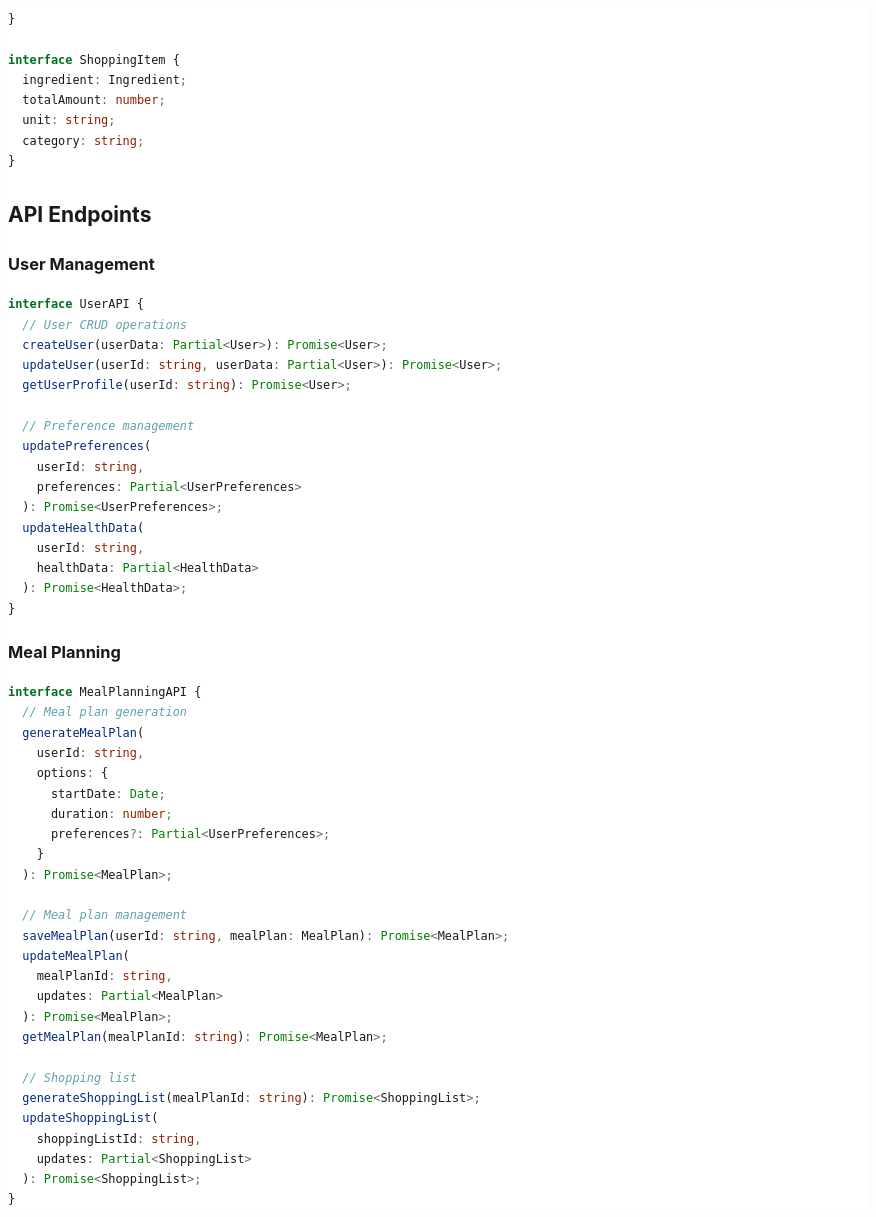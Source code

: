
 ```typescript
}

interface ShoppingItem {
  ingredient: Ingredient;
  totalAmount: number;
  unit: string;
  category: string;
}
```

## API Endpoints

### User Management

```typescript
interface UserAPI {
  // User CRUD operations
  createUser(userData: Partial<User>): Promise<User>;
  updateUser(userId: string, userData: Partial<User>): Promise<User>;
  getUserProfile(userId: string): Promise<User>;

  // Preference management
  updatePreferences(
    userId: string,
    preferences: Partial<UserPreferences>
  ): Promise<UserPreferences>;
  updateHealthData(
    userId: string,
    healthData: Partial<HealthData>
  ): Promise<HealthData>;
}
```

### Meal Planning

```typescript
interface MealPlanningAPI {
  // Meal plan generation
  generateMealPlan(
    userId: string,
    options: {
      startDate: Date;
      duration: number;
      preferences?: Partial<UserPreferences>;
    }
  ): Promise<MealPlan>;

  // Meal plan management
  saveMealPlan(userId: string, mealPlan: MealPlan): Promise<MealPlan>;
  updateMealPlan(
    mealPlanId: string,
    updates: Partial<MealPlan>
  ): Promise<MealPlan>;
  getMealPlan(mealPlanId: string): Promise<MealPlan>;

  // Shopping list
  generateShoppingList(mealPlanId: string): Promise<ShoppingList>;
  updateShoppingList(
    shoppingListId: string,
    updates: Partial<ShoppingList>
  ): Promise<ShoppingList>;
}
```
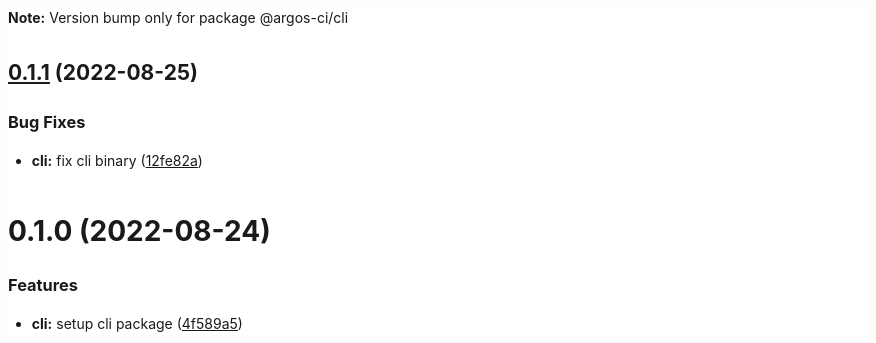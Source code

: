 **Note:** Version bump only for package @argos-ci/cli

## [0.1.1](https://github.com/argos-ci/argos-javascript/compare/@argos-ci/cli@0.1.0...@argos-ci/cli@0.1.1) (2022-08-25)

### Bug Fixes

- **cli:** fix cli binary ([12fe82a](https://github.com/argos-ci/argos-javascript/commit/12fe82a3c06a24c172d105058b05d6bcb3092843))

# 0.1.0 (2022-08-24)

### Features

- **cli:** setup cli package ([4f589a5](https://github.com/argos-ci/argos-javascript/commit/4f589a5c7e1355e05f82174424e8d3eab8875a0f))
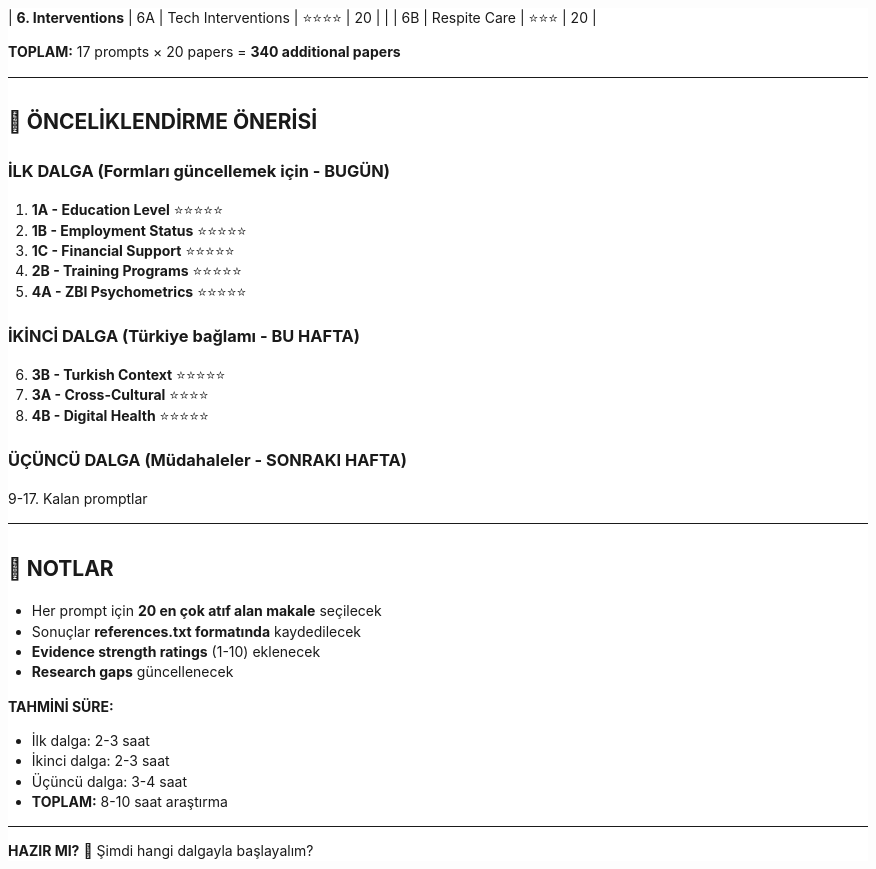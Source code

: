 | **6. Interventions** | 6A | Tech Interventions | ⭐⭐⭐⭐ | 20 |
| | 6B | Respite Care | ⭐⭐⭐ | 20 |

**TOPLAM:** 17 prompts × 20 papers = **340 additional papers**

---

## 🎯 ÖNCELİKLENDİRME ÖNERİSİ

### İLK DALGA (Formları güncellemek için - BUGÜN)
1. **1A - Education Level** ⭐⭐⭐⭐⭐
2. **1B - Employment Status** ⭐⭐⭐⭐⭐
3. **1C - Financial Support** ⭐⭐⭐⭐⭐
4. **2B - Training Programs** ⭐⭐⭐⭐⭐
5. **4A - ZBI Psychometrics** ⭐⭐⭐⭐⭐

### İKİNCİ DALGA (Türkiye bağlamı - BU HAFTA)
6. **3B - Turkish Context** ⭐⭐⭐⭐⭐
7. **3A - Cross-Cultural** ⭐⭐⭐⭐
8. **4B - Digital Health** ⭐⭐⭐⭐⭐

### ÜÇÜNCÜ DALGA (Müdahaleler - SONRAKI HAFTA)
9-17. Kalan promptlar

---

## 📝 NOTLAR

- Her prompt için **20 en çok atıf alan makale** seçilecek
- Sonuçlar **references.txt formatında** kaydedilecek
- **Evidence strength ratings** (1-10) eklenecek
- **Research gaps** güncellenecek

**TAHMİNİ SÜRE:** 
- İlk dalga: 2-3 saat
- İkinci dalga: 2-3 saat  
- Üçüncü dalga: 3-4 saat
- **TOPLAM:** 8-10 saat araştırma

---

**HAZIR MI?** 🚀 Şimdi hangi dalgayla başlayalım?
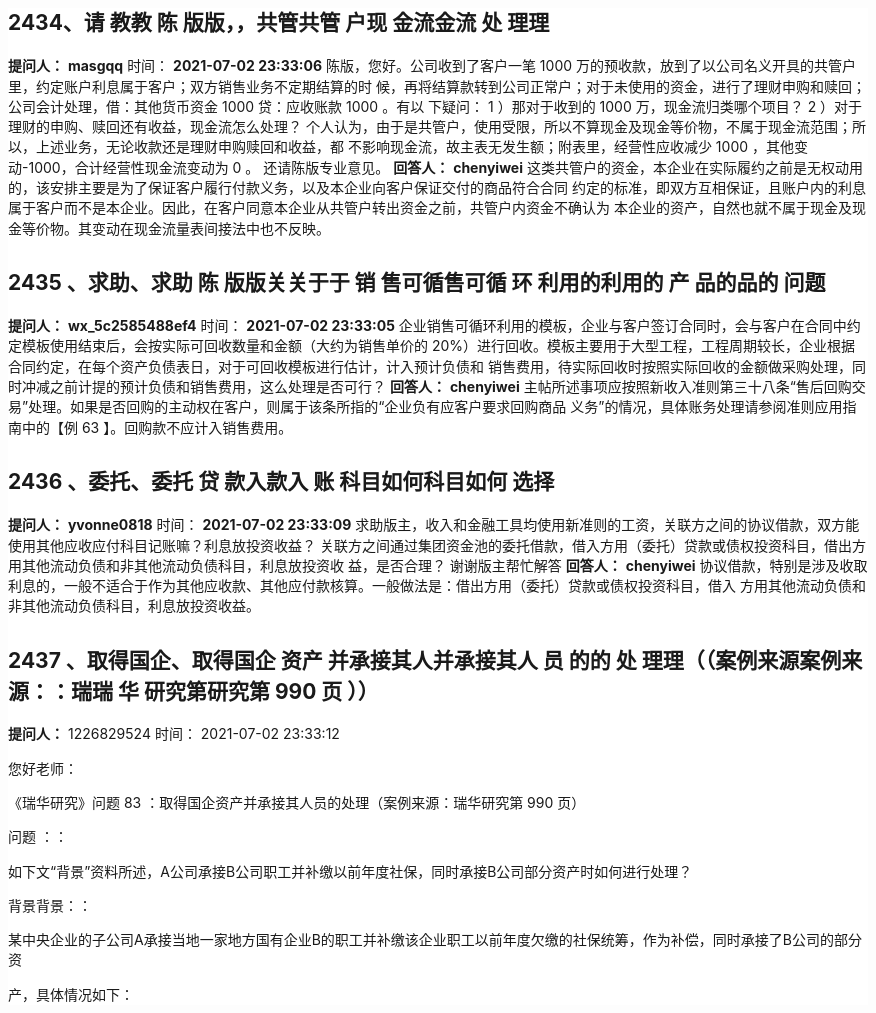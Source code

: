 ## 2434、请 教教 陈 版版，，共管共管 户现 金流金流 处 理理

**提问人：** **masgqq** 时间： **2021-07-02 23:33:06**
陈版，您好。公司收到了客户一笔 1000 万的预收款，放到了以公司名义开具的共管户里，约定账户利息属于客户；双方销售业务不定期结算的时
候，再将结算款转到公司正常户；对于未使用的资金，进行了理财申购和赎回；公司会计处理，借：其他货币资金 1000 贷：应收账款 1000 。有以
下疑问： 1 ）那对于收到的 1000 万，现金流归类哪个项目？ 2 ）对于理财的申购、赎回还有收益，现金流怎么处理？
个人认为，由于是共管户，使用受限，所以不算现金及现金等价物，不属于现金流范围；所以，上述业务，无论收款还是理财申购赎回和收益，都
不影响现金流，故主表无发生额；附表里，经营性应收减少 1000 ，其他变动-1000，合计经营性现金流变动为 0 。
还请陈版专业意见。
**回答人：** **chenyiwei**
这类共管户的资金，本企业在实际履约之前是无权动用的，该安排主要是为了保证客户履行付款义务，以及本企业向客户保证交付的商品符合合同
约定的标准，即双方互相保证，且账户内的利息属于客户而不是本企业。因此，在客户同意本企业从共管户转出资金之前，共管户内资金不确认为
本企业的资产，自然也就不属于现金及现金等价物。其变动在现金流量表间接法中也不反映。

## 2435 、求助、求助 陈 版版关关于于 销 售可循售可循 环 利用的利用的 产 品的品的 问题

**提问人：** **wx_5c2585488ef4** 时间： **2021-07-02 23:33:05**
企业销售可循环利用的模板，企业与客户签订合同时，会与客户在合同中约定模板使用结束后，会按实际可回收数量和金额（大约为销售单价的
20%）进行回收。模板主要用于大型工程，工程周期较长，企业根据合同约定，在每个资产负债表日，对于可回收模板进行估计，计入预计负债和
销售费用，待实际回收时按照实际回收的金额做采购处理，同时冲减之前计提的预计负债和销售费用，这么处理是否可行？
**回答人：** **chenyiwei**
主帖所述事项应按照新收入准则第三十八条“售后回购交易”处理。如果是否回购的主动权在客户，则属于该条所指的“企业负有应客户要求回购商品
义务”的情况，具体账务处理请参阅准则应用指南中的【例 63 】。回购款不应计入销售费用。

## 2436 、委托、委托 贷 款入款入 账 科目如何科目如何 选择

**提问人：** **yvonne0818** 时间： **2021-07-02 23:33:09**
求助版主，收入和金融工具均使用新准则的工资，关联方之间的协议借款，双方能使用其他应收应付科目记账嘛？利息放投资收益？
关联方之间通过集团资金池的委托借款，借入方用（委托）贷款或债权投资科目，借出方用其他流动负债和非其他流动负债科目，利息放投资收
益，是否合理？
谢谢版主帮忙解答
**回答人：** **chenyiwei**
协议借款，特别是涉及收取利息的，一般不适合于作为其他应收款、其他应付款核算。一般做法是：借出方用（委托）贷款或债权投资科目，借入
方用其他流动负债和非其他流动负债科目，利息放投资收益。

## 2437 、取得国企、取得国企 资产 并承接其人并承接其人 员 的的 处 理理（（案例来源案例来源：：瑞瑞 华 研究第研究第 990 页 ））

**提问人：** 1226829524 时间： 2021-07-02 23:33:12

您好老师：

《瑞华研究》问题 83 ：取得国企资产并承接其人员的处理（案例来源：瑞华研究第 990 页）

问题 ：：

如下文“背景”资料所述，A公司承接B公司职工并补缴以前年度社保，同时承接B公司部分资产时如何进行处理？

背景背景：：

某中央企业的子公司A承接当地一家地方国有企业B的职工并补缴该企业职工以前年度欠缴的社保统筹，作为补偿，同时承接了B公司的部分资

产，具体情况如下：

= = =

§ Exercise brief
The stretch of entries above that starts with the line containing "papers = **340 additional papers**" and goes on through the line containing "- Her prompt" is to be transcribed exactly, and no other line is to be transcribed.

§ Answer
**TOPLAM:** 17 prompts × 20 papers = **340 additional papers**

---

## 🎯 ÖNCELİKLENDİRME ÖNERİSİ

### İLK DALGA (Formları güncellemek için - BUGÜN)
1. **1A - Education Level** ⭐⭐⭐⭐⭐
2. **1B - Employment Status** ⭐⭐⭐⭐⭐
3. **1C - Financial Support** ⭐⭐⭐⭐⭐
4. **2B - Training Programs** ⭐⭐⭐⭐⭐
5. **4A - ZBI Psychometrics** ⭐⭐⭐⭐⭐

### İKİNCİ DALGA (Türkiye bağlamı - BU HAFTA)
6. **3B - Turkish Context** ⭐⭐⭐⭐⭐
7. **3A - Cross-Cultural** ⭐⭐⭐⭐
8. **4B - Digital Health** ⭐⭐⭐⭐⭐

### ÜÇÜNCÜ DALGA (Müdahaleler - SONRAKI HAFTA)
9-17. Kalan promptlar

---

## 📝 NOTLAR

- Her prompt için **20 en çok atıf alan makale** seçilecek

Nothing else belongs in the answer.